■ **ACTIVITY**: Lines after the one containing "distinguishes between upper and lower" are to be omitted; print exactly each line from the start of the records up to and including it.

■ **RECORDS FOR THIS EXERCISE**:
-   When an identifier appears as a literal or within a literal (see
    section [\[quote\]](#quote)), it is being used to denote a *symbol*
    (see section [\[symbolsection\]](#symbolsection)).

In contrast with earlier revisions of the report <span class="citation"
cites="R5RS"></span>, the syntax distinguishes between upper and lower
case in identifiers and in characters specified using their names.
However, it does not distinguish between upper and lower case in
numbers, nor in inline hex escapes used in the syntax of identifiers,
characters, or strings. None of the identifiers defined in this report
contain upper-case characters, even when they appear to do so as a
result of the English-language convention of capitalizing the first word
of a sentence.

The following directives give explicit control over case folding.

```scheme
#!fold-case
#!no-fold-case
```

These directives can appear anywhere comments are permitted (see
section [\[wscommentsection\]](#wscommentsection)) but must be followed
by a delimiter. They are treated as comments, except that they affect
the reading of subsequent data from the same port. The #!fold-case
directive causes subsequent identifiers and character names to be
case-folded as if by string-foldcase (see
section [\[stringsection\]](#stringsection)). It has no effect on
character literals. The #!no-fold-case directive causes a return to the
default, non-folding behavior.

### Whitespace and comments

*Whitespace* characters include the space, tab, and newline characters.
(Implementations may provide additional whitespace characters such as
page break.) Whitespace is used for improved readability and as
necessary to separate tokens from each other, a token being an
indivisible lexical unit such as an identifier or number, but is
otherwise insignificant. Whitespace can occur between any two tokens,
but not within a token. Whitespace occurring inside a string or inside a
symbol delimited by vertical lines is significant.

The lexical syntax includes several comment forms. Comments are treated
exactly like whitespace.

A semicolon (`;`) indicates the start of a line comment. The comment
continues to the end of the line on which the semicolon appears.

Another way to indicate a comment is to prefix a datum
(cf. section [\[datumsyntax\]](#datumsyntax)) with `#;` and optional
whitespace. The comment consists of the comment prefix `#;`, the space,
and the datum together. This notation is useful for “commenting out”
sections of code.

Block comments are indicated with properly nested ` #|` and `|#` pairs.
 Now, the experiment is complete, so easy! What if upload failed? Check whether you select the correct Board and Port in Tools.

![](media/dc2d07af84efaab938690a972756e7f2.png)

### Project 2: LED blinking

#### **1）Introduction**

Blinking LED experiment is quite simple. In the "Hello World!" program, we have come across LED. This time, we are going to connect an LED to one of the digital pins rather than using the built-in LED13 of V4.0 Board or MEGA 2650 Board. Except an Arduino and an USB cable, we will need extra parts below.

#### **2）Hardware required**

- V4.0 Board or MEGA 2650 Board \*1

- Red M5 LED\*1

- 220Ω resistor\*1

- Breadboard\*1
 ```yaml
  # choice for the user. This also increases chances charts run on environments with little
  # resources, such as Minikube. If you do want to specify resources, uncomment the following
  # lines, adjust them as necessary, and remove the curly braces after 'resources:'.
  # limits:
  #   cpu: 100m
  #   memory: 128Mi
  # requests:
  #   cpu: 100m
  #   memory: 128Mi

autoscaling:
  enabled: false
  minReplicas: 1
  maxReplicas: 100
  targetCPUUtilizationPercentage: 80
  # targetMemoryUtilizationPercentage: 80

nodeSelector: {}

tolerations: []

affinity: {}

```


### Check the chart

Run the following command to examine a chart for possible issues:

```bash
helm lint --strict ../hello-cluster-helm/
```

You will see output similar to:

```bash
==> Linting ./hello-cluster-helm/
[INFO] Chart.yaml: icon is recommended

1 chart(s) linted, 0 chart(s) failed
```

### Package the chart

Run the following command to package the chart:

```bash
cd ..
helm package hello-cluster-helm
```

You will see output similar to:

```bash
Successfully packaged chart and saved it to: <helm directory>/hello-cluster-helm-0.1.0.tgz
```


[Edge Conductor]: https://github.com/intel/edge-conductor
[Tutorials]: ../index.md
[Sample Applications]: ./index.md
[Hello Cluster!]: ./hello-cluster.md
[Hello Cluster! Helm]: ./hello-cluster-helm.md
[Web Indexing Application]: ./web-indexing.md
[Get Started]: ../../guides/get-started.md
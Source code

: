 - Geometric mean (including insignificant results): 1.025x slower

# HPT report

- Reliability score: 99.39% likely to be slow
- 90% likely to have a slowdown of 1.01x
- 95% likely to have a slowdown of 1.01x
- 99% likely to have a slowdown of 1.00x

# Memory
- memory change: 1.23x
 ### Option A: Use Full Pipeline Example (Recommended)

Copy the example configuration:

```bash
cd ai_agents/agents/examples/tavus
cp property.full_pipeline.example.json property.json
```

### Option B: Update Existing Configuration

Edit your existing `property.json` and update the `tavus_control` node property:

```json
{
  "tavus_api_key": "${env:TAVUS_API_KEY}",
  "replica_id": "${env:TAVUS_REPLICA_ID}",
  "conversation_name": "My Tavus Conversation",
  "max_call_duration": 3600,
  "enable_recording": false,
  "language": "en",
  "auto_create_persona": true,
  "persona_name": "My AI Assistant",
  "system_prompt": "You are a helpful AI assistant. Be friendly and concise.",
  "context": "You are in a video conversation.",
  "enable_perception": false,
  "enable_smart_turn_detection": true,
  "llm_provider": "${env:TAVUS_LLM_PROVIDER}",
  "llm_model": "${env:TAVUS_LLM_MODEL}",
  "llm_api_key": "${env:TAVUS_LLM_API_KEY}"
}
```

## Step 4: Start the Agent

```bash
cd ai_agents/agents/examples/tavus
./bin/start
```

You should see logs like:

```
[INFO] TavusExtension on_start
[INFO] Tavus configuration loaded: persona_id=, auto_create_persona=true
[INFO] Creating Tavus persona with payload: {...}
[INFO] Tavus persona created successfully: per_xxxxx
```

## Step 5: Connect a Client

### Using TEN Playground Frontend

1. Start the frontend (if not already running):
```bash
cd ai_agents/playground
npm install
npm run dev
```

■ **EXPECTED ANSWER**:
-   When an identifier appears as a literal or within a literal (see
    section [\[quote\]](#quote)), it is being used to denote a *symbol*
    (see section [\[symbolsection\]](#symbolsection)).

In contrast with earlier revisions of the report <span class="citation"
cites="R5RS"></span>, the syntax distinguishes between upper and lower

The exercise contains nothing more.